- INSTRUCTIONS TO FOLLOW -
Retype, exactly as they stand, the lines from the start of the data to the line that contains "[microsoft.graph.termStore.group] | Create", both ends included. Leave the pictures out.

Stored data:
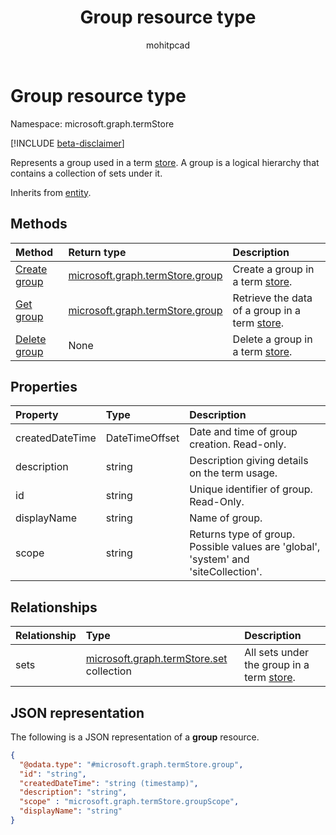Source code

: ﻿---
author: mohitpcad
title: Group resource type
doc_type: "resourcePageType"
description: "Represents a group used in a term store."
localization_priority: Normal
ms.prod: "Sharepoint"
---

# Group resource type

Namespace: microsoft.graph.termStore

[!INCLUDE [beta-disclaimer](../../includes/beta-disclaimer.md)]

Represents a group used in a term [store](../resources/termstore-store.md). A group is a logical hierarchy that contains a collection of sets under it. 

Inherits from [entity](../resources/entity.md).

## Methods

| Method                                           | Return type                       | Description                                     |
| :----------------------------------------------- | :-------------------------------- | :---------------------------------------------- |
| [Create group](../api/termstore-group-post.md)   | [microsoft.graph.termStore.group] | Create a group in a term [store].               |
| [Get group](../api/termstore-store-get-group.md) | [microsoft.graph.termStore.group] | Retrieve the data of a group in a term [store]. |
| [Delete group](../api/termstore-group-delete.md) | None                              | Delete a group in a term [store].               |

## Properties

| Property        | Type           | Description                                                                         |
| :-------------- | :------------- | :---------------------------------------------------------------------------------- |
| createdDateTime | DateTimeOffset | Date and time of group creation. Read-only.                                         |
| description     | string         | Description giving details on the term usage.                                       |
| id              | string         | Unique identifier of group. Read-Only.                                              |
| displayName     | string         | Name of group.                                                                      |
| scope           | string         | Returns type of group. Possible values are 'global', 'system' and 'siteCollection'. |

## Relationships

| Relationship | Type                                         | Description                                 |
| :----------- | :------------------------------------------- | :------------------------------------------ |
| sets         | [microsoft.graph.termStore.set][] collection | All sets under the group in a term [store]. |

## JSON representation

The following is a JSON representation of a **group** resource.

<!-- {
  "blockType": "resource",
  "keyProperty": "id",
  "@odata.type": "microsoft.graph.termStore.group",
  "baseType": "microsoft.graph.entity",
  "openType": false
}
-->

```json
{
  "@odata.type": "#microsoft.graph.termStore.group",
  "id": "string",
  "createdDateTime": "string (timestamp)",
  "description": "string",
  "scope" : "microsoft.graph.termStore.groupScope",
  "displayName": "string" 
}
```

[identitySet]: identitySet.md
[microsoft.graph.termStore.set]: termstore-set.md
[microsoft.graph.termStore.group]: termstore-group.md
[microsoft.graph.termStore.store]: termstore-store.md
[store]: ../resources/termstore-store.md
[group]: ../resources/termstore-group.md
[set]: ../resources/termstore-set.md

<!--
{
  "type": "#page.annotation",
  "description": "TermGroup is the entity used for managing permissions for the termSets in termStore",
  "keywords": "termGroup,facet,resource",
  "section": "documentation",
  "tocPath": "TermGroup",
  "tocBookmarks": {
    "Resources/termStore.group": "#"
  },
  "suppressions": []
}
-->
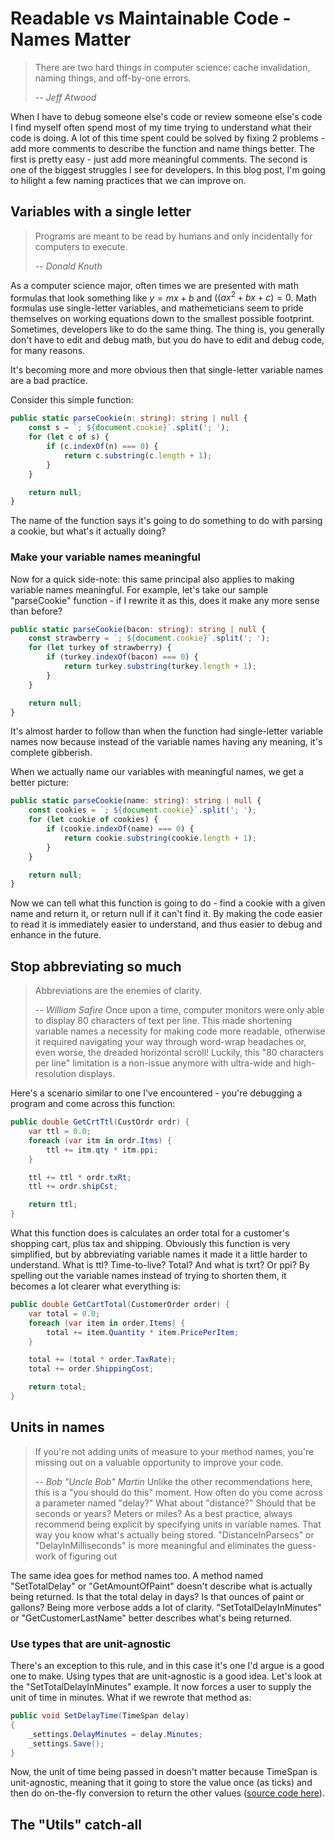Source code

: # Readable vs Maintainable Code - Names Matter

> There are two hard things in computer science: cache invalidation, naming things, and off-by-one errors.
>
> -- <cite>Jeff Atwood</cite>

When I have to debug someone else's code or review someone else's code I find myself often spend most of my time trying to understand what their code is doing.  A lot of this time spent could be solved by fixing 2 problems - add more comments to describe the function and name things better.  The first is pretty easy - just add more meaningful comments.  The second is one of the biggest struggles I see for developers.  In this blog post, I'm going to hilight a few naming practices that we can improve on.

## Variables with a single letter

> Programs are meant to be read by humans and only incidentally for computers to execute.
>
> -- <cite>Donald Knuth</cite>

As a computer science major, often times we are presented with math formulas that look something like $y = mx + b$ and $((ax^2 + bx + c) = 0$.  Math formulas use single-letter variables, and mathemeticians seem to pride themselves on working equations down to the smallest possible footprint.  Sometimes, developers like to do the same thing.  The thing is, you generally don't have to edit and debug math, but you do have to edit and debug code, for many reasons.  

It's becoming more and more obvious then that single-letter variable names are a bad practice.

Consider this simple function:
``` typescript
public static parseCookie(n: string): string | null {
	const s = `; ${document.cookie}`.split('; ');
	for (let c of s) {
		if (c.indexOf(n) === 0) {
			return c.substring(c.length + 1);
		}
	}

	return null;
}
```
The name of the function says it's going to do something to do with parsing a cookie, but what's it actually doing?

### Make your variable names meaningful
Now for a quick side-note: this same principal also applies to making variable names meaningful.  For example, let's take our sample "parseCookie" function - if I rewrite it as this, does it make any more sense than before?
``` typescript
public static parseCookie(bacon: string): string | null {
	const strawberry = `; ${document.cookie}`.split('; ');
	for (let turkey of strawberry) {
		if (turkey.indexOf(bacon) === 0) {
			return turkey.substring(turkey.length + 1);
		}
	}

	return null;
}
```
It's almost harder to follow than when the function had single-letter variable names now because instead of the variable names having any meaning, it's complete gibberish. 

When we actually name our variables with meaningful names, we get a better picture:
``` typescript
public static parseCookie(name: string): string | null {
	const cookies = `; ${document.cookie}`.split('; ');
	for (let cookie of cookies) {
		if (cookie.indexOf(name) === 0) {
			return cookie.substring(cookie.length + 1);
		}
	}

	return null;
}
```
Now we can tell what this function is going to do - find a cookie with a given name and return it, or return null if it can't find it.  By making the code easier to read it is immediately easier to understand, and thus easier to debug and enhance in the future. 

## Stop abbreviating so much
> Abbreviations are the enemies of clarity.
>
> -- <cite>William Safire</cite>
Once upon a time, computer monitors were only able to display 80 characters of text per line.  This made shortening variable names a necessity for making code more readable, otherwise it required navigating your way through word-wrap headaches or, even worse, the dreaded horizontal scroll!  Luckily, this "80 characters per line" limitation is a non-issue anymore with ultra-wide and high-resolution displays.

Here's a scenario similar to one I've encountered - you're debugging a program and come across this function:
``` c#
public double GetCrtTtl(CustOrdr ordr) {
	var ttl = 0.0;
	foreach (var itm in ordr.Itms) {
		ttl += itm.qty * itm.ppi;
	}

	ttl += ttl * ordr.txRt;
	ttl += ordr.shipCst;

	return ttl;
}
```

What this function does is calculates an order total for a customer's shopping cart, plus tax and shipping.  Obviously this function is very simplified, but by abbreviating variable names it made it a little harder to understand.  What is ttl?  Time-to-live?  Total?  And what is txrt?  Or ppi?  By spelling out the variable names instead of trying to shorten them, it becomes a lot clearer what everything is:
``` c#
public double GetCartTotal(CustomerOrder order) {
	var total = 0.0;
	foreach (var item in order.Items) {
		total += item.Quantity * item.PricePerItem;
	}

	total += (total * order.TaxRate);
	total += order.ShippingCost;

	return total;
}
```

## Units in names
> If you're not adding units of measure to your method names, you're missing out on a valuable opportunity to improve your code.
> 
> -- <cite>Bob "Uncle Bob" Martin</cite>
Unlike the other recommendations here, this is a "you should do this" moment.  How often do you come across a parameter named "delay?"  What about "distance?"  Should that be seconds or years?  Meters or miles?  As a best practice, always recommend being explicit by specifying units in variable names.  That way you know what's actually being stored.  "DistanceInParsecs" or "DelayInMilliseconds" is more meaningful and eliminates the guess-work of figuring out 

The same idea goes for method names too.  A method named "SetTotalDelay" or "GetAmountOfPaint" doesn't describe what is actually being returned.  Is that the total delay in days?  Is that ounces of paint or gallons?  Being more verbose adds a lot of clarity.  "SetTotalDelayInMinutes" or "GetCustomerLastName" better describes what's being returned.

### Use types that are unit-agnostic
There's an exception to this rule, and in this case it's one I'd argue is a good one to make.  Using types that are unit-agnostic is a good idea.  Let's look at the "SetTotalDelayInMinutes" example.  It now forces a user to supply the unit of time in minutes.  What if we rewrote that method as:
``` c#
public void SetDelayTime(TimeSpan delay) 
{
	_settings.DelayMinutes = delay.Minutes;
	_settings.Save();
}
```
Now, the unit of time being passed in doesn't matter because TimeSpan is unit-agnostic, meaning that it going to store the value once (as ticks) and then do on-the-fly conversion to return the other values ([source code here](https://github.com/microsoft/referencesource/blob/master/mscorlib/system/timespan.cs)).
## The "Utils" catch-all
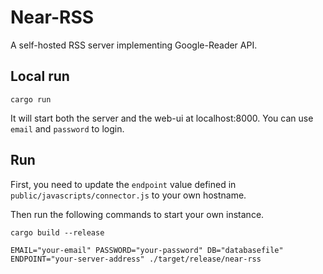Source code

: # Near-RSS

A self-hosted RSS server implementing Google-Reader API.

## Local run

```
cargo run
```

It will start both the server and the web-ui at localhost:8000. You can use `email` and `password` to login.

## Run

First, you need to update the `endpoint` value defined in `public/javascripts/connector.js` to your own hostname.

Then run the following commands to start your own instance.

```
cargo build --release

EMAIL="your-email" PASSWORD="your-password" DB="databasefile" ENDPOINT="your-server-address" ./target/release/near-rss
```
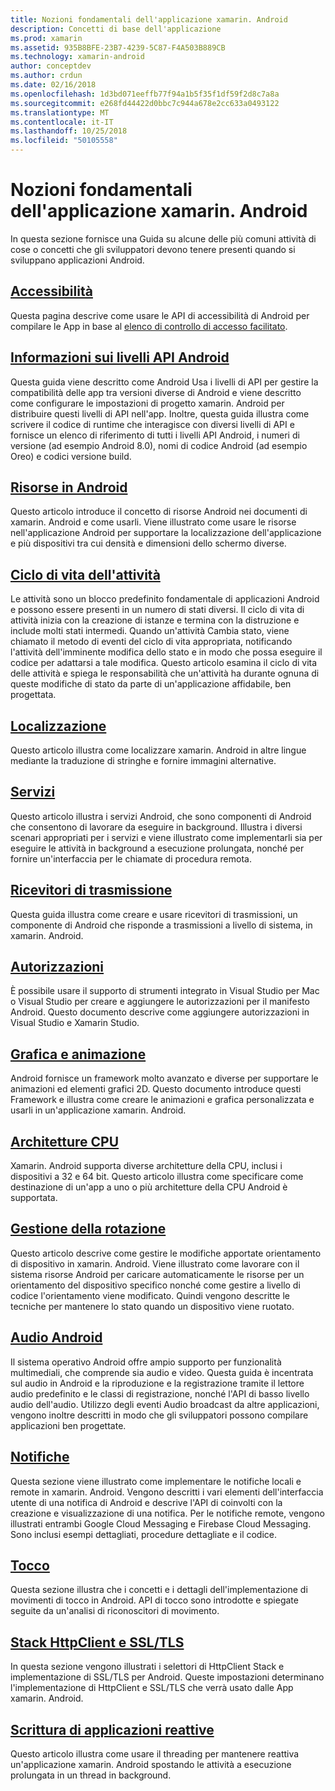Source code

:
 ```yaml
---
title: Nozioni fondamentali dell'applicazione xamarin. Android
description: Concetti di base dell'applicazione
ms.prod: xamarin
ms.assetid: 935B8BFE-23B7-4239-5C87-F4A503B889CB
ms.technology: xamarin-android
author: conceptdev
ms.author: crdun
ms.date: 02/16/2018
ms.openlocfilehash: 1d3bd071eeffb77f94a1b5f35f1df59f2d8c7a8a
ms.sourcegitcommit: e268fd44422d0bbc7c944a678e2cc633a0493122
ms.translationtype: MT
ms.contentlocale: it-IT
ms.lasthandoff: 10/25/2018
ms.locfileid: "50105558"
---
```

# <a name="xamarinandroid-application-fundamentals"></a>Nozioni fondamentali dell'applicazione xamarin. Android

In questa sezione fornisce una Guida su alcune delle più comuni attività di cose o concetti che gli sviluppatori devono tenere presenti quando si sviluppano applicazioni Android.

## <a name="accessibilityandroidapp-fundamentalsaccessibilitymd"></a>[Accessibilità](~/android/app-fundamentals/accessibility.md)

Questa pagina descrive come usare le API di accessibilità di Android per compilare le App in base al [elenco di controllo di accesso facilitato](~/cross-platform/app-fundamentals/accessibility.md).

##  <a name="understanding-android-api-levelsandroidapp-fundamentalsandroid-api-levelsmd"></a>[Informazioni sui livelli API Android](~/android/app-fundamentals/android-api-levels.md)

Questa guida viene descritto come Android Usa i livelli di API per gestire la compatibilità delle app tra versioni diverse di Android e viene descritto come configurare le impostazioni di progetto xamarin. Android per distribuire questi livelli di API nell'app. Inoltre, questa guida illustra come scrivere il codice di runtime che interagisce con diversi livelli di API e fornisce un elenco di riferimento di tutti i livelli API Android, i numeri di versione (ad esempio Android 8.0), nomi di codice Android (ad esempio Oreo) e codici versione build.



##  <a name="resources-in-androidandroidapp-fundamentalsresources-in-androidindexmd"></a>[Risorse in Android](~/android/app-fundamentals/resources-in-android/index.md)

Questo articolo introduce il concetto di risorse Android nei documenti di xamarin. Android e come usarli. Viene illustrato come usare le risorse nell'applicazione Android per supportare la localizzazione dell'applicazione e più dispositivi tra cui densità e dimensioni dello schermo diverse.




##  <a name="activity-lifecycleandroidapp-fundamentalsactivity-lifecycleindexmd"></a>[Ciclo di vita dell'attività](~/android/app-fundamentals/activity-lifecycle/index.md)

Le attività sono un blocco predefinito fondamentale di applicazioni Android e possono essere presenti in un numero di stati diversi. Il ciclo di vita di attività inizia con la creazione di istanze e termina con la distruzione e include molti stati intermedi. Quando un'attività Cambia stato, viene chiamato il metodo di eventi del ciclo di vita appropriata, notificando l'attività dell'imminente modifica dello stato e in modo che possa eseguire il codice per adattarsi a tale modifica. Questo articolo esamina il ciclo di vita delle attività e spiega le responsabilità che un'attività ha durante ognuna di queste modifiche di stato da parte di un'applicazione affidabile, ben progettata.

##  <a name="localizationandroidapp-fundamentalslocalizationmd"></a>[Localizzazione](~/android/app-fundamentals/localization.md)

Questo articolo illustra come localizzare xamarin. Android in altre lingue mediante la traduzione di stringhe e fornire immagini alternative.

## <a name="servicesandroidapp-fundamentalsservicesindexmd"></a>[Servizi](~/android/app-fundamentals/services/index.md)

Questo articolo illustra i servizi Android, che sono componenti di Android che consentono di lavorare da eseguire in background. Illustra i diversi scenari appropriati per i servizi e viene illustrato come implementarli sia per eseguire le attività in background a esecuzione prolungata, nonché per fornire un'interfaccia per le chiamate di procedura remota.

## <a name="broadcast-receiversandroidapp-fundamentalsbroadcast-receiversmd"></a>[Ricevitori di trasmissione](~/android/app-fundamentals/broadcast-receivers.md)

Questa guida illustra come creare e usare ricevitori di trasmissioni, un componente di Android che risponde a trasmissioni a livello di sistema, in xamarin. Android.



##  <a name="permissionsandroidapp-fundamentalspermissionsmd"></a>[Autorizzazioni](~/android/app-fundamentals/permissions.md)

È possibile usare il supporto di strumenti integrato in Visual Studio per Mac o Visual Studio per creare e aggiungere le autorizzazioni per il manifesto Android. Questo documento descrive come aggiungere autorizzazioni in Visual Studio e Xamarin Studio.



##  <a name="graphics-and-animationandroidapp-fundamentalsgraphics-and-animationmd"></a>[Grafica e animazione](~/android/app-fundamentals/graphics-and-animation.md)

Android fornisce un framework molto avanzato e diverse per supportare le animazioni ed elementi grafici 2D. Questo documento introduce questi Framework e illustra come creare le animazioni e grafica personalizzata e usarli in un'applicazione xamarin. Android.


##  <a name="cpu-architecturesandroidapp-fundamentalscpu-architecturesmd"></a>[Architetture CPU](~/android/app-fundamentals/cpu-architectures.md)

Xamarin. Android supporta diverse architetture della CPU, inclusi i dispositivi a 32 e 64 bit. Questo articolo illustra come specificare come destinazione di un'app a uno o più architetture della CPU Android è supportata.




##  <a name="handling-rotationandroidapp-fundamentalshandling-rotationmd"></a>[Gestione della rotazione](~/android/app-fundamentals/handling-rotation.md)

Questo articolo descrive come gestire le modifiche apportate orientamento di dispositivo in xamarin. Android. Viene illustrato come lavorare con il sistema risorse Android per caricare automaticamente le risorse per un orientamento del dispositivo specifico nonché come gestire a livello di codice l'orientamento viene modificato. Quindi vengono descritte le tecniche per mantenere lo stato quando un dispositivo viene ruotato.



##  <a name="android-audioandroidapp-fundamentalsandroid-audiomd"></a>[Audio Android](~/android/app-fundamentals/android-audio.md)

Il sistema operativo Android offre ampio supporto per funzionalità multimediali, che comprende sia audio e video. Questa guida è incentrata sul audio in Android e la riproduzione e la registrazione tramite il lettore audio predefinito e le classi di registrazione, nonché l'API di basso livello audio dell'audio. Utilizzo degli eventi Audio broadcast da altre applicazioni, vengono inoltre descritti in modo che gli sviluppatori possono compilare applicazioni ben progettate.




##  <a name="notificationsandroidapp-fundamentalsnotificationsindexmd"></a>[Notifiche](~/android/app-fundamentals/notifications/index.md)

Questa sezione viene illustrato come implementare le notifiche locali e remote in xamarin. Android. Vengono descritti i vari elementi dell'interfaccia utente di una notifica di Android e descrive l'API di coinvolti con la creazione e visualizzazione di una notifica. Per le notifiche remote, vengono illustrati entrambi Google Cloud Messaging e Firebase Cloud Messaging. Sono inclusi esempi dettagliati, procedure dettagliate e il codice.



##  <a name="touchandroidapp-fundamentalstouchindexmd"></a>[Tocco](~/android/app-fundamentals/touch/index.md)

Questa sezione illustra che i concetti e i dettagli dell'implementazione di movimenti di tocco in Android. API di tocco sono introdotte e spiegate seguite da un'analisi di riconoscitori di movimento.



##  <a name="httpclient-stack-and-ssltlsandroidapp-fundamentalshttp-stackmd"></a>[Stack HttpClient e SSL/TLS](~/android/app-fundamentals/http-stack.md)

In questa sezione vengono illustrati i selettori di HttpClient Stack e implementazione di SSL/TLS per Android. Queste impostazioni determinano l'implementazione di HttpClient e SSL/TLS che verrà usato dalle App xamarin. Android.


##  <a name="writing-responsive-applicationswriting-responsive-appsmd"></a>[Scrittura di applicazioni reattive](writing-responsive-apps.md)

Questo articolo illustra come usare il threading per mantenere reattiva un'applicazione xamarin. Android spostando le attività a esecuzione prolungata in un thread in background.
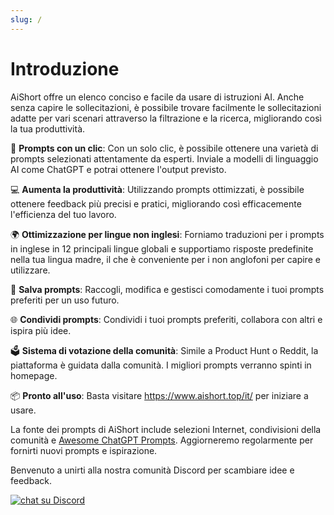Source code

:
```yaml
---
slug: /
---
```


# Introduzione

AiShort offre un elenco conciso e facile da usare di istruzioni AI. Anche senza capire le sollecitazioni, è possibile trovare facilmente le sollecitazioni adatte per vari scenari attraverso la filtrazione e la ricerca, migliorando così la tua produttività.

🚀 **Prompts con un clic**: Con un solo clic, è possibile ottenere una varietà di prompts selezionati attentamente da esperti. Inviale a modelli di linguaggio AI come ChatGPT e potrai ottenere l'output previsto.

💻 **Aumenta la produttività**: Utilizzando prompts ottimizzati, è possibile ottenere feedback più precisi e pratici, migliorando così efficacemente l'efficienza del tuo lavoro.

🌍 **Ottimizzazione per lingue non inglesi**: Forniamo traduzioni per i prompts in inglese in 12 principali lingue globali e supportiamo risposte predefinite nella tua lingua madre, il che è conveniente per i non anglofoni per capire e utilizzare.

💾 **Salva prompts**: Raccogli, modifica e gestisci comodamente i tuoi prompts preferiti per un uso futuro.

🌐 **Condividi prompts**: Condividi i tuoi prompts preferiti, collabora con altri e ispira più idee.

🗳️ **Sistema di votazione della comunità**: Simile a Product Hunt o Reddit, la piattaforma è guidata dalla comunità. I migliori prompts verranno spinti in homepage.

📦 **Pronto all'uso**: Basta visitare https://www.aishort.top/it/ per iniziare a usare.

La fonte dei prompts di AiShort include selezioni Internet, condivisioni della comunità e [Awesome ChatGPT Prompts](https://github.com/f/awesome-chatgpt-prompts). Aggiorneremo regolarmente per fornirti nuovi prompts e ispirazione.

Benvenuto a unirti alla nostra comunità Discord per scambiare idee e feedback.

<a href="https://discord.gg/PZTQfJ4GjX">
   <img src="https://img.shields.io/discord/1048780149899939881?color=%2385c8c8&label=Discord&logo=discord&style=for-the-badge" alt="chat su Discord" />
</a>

- YOUR SOLUTION -
Source code

: ﻿---
author: mohitpcad
title: Group resource type
doc_type: "resourcePageType"
description: "Represents a group used in a term store."
localization_priority: Normal
ms.prod: "Sharepoint"
---

# Group resource type

Namespace: microsoft.graph.termStore

[!INCLUDE [beta-disclaimer](../../includes/beta-disclaimer.md)]

Represents a group used in a term [store](../resources/termstore-store.md). A group is a logical hierarchy that contains a collection of sets under it. 

Inherits from [entity](../resources/entity.md).

## Methods

| Method                                           | Return type                       | Description                                     |
| :----------------------------------------------- | :-------------------------------- | :---------------------------------------------- |
| [Create group](../api/termstore-group-post.md)   | [microsoft.graph.termStore.group] | Create a group in a term [store].               |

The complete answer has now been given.